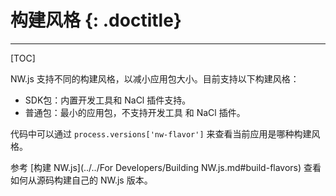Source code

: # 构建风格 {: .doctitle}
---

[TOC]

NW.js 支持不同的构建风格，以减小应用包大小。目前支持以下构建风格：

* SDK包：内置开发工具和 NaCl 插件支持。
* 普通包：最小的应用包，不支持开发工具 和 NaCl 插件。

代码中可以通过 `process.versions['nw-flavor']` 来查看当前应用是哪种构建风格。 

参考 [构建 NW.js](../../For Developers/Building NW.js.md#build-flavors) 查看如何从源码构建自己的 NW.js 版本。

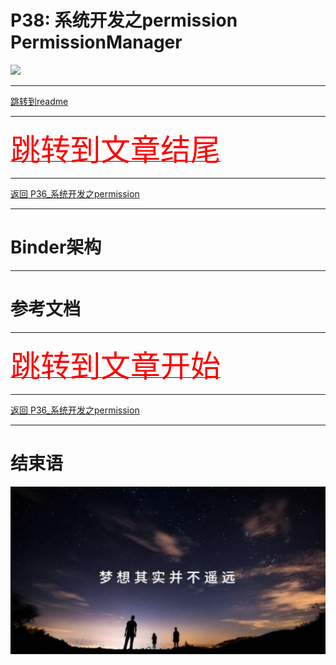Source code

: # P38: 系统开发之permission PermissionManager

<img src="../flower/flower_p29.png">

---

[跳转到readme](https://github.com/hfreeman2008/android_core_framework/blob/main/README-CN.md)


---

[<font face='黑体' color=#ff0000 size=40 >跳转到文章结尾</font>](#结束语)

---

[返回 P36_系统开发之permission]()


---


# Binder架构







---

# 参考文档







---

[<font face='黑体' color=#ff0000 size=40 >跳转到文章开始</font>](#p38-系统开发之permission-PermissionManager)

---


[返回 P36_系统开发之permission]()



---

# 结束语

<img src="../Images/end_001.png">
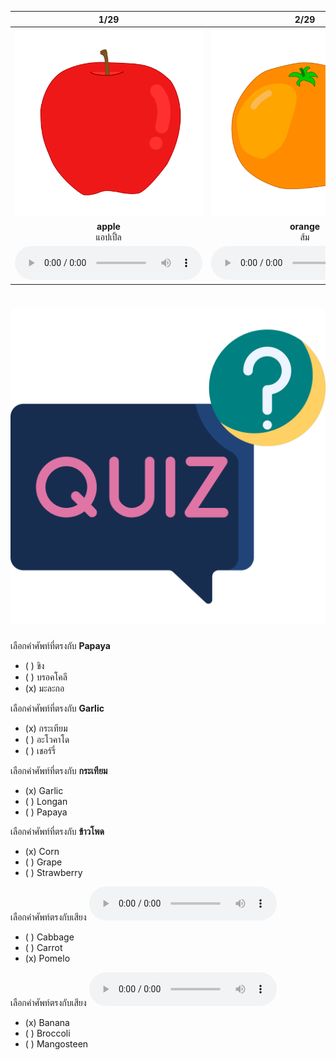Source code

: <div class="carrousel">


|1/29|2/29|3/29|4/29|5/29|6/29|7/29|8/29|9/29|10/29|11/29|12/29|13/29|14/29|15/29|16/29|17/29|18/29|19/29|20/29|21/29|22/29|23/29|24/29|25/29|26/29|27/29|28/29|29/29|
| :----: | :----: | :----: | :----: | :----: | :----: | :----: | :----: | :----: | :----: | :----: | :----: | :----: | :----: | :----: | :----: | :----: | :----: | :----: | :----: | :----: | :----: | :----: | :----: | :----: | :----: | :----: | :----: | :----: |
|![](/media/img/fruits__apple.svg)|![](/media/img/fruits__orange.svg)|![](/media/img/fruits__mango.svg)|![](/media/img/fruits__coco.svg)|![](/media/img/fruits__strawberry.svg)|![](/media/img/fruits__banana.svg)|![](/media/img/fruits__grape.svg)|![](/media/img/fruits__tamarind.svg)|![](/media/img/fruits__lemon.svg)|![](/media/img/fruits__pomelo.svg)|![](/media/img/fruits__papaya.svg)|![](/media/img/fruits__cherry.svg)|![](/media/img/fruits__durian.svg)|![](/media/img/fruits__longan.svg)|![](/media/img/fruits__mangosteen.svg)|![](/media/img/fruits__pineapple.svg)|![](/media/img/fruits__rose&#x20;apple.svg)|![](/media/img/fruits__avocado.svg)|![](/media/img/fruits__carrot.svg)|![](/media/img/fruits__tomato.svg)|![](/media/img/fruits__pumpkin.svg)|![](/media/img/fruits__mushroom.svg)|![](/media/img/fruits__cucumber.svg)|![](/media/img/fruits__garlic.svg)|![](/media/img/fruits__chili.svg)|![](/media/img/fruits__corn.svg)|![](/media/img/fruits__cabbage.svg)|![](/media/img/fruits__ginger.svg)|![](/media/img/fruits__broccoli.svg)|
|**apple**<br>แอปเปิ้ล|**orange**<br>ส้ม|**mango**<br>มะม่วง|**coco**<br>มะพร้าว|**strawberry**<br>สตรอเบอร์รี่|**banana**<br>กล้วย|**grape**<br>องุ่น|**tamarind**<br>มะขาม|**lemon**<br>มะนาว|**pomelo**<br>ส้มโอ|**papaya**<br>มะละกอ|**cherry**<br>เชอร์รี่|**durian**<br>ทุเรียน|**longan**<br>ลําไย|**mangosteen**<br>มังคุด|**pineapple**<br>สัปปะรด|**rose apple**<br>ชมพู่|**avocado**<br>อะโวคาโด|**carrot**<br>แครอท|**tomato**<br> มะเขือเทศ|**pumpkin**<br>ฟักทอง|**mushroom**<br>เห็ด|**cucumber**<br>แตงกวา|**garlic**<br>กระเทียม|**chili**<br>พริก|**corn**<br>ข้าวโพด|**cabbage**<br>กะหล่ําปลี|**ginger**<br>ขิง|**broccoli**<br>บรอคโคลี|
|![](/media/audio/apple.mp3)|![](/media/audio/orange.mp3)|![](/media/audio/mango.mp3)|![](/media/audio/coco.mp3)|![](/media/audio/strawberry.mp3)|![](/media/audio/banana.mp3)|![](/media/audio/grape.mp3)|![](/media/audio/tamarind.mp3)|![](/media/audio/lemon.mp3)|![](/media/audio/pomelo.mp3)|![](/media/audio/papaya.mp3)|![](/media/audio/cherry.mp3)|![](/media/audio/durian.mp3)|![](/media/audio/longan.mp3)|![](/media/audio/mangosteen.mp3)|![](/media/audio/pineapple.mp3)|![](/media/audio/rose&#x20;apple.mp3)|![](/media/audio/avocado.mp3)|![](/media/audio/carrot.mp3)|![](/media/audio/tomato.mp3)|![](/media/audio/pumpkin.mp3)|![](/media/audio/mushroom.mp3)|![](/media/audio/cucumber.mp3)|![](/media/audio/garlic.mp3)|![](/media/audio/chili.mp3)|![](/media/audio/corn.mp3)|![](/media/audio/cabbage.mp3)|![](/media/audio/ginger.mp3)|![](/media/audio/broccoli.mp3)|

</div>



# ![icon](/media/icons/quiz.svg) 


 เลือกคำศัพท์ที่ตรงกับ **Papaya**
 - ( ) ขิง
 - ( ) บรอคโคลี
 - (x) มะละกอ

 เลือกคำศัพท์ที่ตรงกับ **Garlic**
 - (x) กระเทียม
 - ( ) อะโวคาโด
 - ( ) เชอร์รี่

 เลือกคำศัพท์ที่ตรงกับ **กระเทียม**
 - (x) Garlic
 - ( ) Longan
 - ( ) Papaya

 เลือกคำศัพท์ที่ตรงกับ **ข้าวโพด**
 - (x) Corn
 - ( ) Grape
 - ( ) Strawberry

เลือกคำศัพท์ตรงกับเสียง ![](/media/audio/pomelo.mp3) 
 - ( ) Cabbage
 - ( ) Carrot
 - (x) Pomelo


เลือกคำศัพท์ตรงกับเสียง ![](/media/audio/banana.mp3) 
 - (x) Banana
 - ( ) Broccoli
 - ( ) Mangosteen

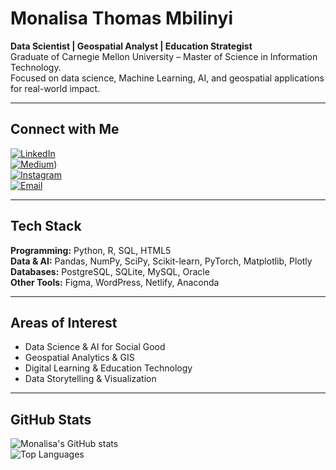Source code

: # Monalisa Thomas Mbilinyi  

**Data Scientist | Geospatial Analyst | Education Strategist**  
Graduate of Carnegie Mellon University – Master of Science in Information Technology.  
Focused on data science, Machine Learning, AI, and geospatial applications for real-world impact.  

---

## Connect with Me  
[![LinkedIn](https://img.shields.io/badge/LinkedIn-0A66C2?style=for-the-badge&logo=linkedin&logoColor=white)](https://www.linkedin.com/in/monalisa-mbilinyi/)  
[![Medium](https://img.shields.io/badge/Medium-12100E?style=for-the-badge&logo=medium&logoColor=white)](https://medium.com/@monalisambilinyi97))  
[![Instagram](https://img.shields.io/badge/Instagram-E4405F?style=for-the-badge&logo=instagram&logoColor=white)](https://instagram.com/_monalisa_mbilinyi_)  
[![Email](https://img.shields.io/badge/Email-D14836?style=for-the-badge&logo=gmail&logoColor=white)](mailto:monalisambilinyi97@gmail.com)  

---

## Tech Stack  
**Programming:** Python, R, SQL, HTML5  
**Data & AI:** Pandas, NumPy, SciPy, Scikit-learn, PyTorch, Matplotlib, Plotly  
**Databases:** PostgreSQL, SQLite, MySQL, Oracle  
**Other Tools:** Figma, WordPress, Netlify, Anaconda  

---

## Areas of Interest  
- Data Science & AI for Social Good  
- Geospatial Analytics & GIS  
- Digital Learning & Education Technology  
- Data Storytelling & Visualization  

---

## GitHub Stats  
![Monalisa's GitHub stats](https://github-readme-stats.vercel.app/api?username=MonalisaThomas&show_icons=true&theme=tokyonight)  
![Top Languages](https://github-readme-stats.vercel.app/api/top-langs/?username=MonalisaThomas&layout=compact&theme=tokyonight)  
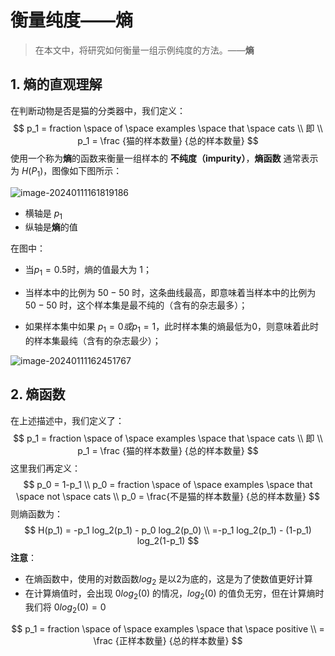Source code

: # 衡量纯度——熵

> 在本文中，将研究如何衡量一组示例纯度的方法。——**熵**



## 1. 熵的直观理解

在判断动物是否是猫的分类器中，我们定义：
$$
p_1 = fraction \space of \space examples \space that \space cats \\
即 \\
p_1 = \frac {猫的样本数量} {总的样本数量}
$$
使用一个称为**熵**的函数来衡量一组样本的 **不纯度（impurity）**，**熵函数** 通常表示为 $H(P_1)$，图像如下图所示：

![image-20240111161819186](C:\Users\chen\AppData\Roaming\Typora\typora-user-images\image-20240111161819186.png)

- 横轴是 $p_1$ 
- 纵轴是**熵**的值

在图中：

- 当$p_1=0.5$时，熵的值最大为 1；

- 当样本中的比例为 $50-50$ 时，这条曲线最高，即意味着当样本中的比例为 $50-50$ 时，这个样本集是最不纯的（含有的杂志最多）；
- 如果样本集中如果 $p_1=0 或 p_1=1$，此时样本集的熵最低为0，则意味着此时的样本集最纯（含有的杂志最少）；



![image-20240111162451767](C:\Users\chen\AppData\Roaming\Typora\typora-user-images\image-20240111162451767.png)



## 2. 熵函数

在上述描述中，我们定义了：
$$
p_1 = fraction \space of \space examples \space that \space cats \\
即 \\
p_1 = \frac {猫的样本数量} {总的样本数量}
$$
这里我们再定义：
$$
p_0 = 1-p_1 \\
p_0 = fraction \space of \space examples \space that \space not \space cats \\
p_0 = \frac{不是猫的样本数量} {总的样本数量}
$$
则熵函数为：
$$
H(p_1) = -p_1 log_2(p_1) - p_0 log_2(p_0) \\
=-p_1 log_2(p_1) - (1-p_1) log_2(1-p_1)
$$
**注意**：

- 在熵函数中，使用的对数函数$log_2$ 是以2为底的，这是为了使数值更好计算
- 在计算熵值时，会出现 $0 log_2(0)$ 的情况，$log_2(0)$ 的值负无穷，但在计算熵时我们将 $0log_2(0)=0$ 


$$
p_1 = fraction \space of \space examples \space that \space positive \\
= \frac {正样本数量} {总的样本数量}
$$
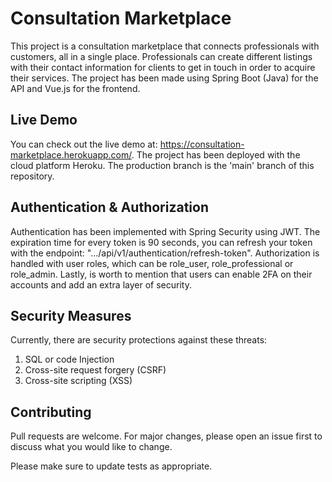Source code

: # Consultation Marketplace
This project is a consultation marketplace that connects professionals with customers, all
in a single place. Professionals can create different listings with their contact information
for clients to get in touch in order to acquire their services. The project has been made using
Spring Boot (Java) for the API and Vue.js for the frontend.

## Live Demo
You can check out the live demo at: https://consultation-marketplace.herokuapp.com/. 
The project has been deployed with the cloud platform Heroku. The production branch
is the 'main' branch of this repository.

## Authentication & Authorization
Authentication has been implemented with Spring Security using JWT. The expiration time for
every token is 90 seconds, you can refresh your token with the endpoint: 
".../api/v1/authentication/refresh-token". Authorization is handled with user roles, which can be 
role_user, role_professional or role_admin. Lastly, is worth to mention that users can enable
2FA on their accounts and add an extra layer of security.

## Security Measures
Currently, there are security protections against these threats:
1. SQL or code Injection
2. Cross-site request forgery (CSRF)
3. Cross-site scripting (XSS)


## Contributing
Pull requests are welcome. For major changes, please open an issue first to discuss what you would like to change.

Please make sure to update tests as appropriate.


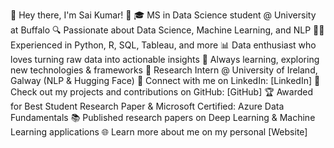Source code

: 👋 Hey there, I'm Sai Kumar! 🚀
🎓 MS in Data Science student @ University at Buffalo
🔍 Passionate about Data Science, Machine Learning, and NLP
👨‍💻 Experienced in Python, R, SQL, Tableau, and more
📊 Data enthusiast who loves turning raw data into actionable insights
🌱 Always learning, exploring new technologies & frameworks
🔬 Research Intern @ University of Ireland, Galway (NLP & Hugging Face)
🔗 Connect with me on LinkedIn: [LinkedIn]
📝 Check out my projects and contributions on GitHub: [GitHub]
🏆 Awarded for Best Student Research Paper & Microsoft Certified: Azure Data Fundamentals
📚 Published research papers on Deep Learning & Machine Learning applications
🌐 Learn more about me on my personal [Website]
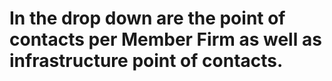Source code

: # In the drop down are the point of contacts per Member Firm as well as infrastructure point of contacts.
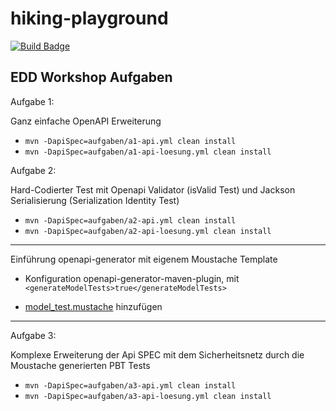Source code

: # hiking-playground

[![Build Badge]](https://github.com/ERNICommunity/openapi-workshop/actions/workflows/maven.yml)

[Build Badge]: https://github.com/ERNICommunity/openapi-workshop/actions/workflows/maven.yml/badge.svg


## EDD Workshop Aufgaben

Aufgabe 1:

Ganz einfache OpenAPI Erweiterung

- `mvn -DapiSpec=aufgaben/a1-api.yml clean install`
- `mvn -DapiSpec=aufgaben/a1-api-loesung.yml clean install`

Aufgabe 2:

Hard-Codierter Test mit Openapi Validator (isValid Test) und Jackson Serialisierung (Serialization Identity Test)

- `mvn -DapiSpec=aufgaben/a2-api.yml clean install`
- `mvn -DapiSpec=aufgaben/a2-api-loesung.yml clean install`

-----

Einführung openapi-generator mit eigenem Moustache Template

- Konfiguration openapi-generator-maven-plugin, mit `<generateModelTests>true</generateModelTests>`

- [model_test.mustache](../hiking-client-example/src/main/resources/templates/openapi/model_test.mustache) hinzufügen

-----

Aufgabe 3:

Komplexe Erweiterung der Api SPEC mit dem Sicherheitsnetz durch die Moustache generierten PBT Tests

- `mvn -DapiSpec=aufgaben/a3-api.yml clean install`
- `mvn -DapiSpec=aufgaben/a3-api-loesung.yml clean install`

**Work task**
Set down exactly the lines above, from the line containing "在上述描述中，我们定义了：" through the line containing "## Live Demo". Skip the pictures.

**Answer to the exercise**
在上述描述中，我们定义了：
$$
p_1 = fraction \space of \space examples \space that \space cats \\
即 \\
p_1 = \frac {猫的样本数量} {总的样本数量}
$$
这里我们再定义：
$$
p_0 = 1-p_1 \\
p_0 = fraction \space of \space examples \space that \space not \space cats \\
p_0 = \frac{不是猫的样本数量} {总的样本数量}
$$
则熵函数为：
$$
H(p_1) = -p_1 log_2(p_1) - p_0 log_2(p_0) \\
=-p_1 log_2(p_1) - (1-p_1) log_2(1-p_1)
$$
**注意**：

- 在熵函数中，使用的对数函数$log_2$ 是以2为底的，这是为了使数值更好计算
- 在计算熵值时，会出现 $0 log_2(0)$ 的情况，$log_2(0)$ 的值负无穷，但在计算熵时我们将 $0log_2(0)=0$ 


$$
p_1 = fraction \space of \space examples \space that \space positive \\
= \frac {正样本数量} {总的样本数量}
$$
Source code

: # Consultation Marketplace
This project is a consultation marketplace that connects professionals with customers, all
in a single place. Professionals can create different listings with their contact information
for clients to get in touch in order to acquire their services. The project has been made using
Spring Boot (Java) for the API and Vue.js for the frontend.

## Live Demo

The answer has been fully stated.